À nos yeux, les Syriens et les Irakiens sont les barbares de notre époque?

Aux yeux de beaucoup. Dans les années nonante, tous les pays de l’Union européenne ont expliqué l’éclatement sanglant de la Yougoslavie comme une conséquence logique du caractère violent de ses habitants : « Les Yougoslaves font partie de clans qui adorent se trancher mutuellement la gorge. » Quand à cette époque, j’ai écrit que depuis 1204 il n’y avait plus eu de rapports faisant état de violences entre Croates et Serbes, personne ne l’a retenu. Les Européens d’Occident préféraient considérer les événements en Yougoslavie comme une BD en noir et blanc avec dans les rôles principaux une bande de méchants arriérés qui voulaient se massacrer entre eux. La seule chose que j’ai apprise en secondaire sur la Russie, c’est le nombre de gens pourfendus par le tyran féroce Staline. À propos de la Chine, on nous enseignait surtout les conséquences catastrophiques de la Révolution culturelle de Mao. Je ne rappelle pas qu’on nous ait raconté quoi que ce soit de positif sur l’Orient.
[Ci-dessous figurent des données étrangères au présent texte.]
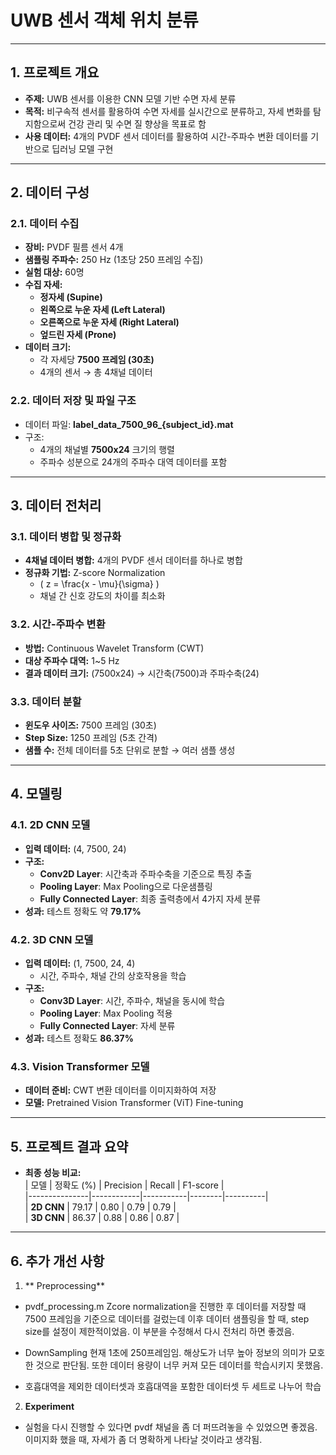 # **UWB 센서 객체 위치 분류**

---

## **1. 프로젝트 개요**  
- **주제:** UWB 센서를 이용한 CNN 모델 기반 수면 자세 분류  
- **목적:** 비구속적 센서를 활용하여 수면 자세를 실시간으로 분류하고, 자세 변화를 탐지함으로써 건강 관리 및 수면 질 향상을 목표로 함  
- **사용 데이터:** 4개의 PVDF 센서 데이터를 활용하여 시간-주파수 변환 데이터를 기반으로 딥러닝 모델 구현  

---

## **2. 데이터 구성**  

### **2.1. 데이터 수집**  
- **장비:** PVDF 필름 센서 4개  
- **샘플링 주파수:** 250 Hz (1초당 250 프레임 수집)  
- **실험 대상:** 60명 
- **수집 자세:**  
   - **정자세 (Supine)**  
   - **왼쪽으로 누운 자세 (Left Lateral)**  
   - **오른쪽으로 누운 자세 (Right Lateral)**  
   - **엎드린 자세 (Prone)**  
- **데이터 크기:**  
   - 각 자세당 **7500 프레임 (30초)**  
   - 4개의 센서 → 총 4채널 데이터  

### **2.2. 데이터 저장 및 파일 구조**  
- 데이터 파일: **label_data_7500_96_{subject_id}.mat**  
- 구조:  
   - 4개의 채널별 **7500x24** 크기의 행렬  
   - 주파수 성분으로 24개의 주파수 대역 데이터를 포함  

---

## **3. 데이터 전처리**  

### **3.1. 데이터 병합 및 정규화**  
- **4채널 데이터 병합:** 4개의 PVDF 센서 데이터를 하나로 병합  
- **정규화 기법:** Z-score Normalization  
   -  \( z = \frac{x - \mu}{\sigma} \)  
   - 채널 간 신호 강도의 차이를 최소화  

### **3.2. 시간-주파수 변환**  
- **방법:** Continuous Wavelet Transform (CWT)  
- **대상 주파수 대역:** 1~5 Hz  
- **결과 데이터 크기:** (7500x24) → 시간축(7500)과 주파수축(24)  

### **3.3. 데이터 분할**  
- **윈도우 사이즈:** 7500 프레임 (30초)  
- **Step Size:** 1250 프레임 (5초 간격)  
- **샘플 수:** 전체 데이터를 5초 단위로 분할 → 여러 샘플 생성  

---

## **4. 모델링**  

### **4.1. 2D CNN 모델**  
- **입력 데이터:** (4, 7500, 24)  
- **구조:**  
   - **Conv2D Layer**: 시간축과 주파수축을 기준으로 특징 추출  
   - **Pooling Layer**: Max Pooling으로 다운샘플링  
   - **Fully Connected Layer**: 최종 출력층에서 4가지 자세 분류  
- **성과:** 테스트 정확도 약 **79.17%**

### **4.2. 3D CNN 모델**  
- **입력 데이터:** (1, 7500, 24, 4)  
   - 시간, 주파수, 채널 간의 상호작용을 학습  
- **구조:**  
   - **Conv3D Layer**: 시간, 주파수, 채널을 동시에 학습  
   - **Pooling Layer**: Max Pooling 적용  
   - **Fully Connected Layer**: 자세 분류  
- **성과:** 테스트 정확도 **86.37%**  

### **4.3. Vision Transformer 모델**  
- **데이터 준비:** CWT 변환 데이터를 이미지화하여 저장  
- **모델:** Pretrained Vision Transformer (ViT) Fine-tuning  

---

## **5. 프로젝트 결과 요약**  
- **최종 성능 비교:**  
   | 모델          | 정확도 (%) | Precision | Recall | F1-score |  
   |---------------|------------|-----------|--------|----------|  
   | **2D CNN**    | 79.17      | 0.80      | 0.79   | 0.79     |  
   | **3D CNN**    | 86.37      | 0.88      | 0.86   | 0.87     |  

---

## **6. 추가 개선 사항**
1. ** Preprocessing**
- pvdf_processing.m
 Zcore normalization을 진행한 후 데이터를 저장할 때 7500 프레임을 기준으로 데이터를 걸렀는데 이후 데이터 샘플링을 할 때, step size를 설정이 제한적이었음. 이 부분을 수정해서 다시 전처리 하면 좋겠음.
- DownSampling
현재 1초에 250프레임임. 해상도가 너무 높아 정보의 의미가 모호한 것으로 판단됨. 또한 데이터 용량이 너무 커져 모든 데이터를 학습시키지 못했음.

- 호흡대역을 제외한 데이터셋과 호흡대역을 포함한 데이터셋 두 세트로 나누어 학습

2. **Experiment**
- 실험을 다시 진행할 수 있다면 pvdf 채널을 좀 더 퍼뜨려놓을 수 있었으면 좋겠음. 이미지화 했을 때, 자세가 좀 더 명확하게 나타날 것이라고 생각됨.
Aujourd’hui, la situation est toujours pareille. Mes enfants adolescents se voient servir exactement les mêmes histoires d’horreur sélectives. Entre-temps, le Mur de Berlin est tombé, l’économie chinoise est en plein boom et le marché d’Asie centrale est libéralisé. On n’en parle presque pas dans les écoles britanniques. On sert une version feel good mythique de l’histoire, dans laquelle l’Occident joue le rôle central du héros. Nous n’avons toujours pas compris que le monde est un endroit fragile où personne ne possède de monopole sur la tolérance. Nous ne sommes vraiment pas les seuls capables de traiter décemment les autres, même si on semble le croire. Nous ne sommes pas immunisés contre la guerre et à la violence. Alep et Mossoul peuvent aussi avoir lieu en Europe. Au vingtième siècle, nous avons d’ailleurs minutieusement organisé deux fois notre propre variante d’Alep.

Nous nous targuons d’avoir connu les Lumières il y a quelques siècles dont sont nées les valeurs de liberté, d’égalité, de fraternité ainsi que notre système démocratique.

Nous avons raison d’en être fiers. Ce n’est pas parce qu’en réalité l’Europe n’a jamais été le centre de l’histoire que nous ne pouvons pas braquer les projecteurs sur nos plus grands accomplissements. Je n’ai pas voulu écrire de livre polémique. Je ne dis pas que l’Occident est mauvais ou responsable de toute la misère du monde.

Pourtant, certains lecteurs de votre livre se sentent presque personnellement attaqués.

Je ne trouve pas grave que des Occidentaux se sentent mal à l’aise en lisant mon livre. Et ils peuvent se sentir visés, c’est tout à fait justifié. Un ami américain m’a dit : « Les Américains ne font tout de même pas exprès de tout gâcher au Moyen-Orient ? » J’espère que non, mais les faits sont ce qu’ils sont. Regardez toutes les interventions occidentales de ces cent dernières années en Afghanistan, en Irak, en Iran et en Syrie. Laquelle a été une réussite ? Aucune n’a apporté quelque chose de positif.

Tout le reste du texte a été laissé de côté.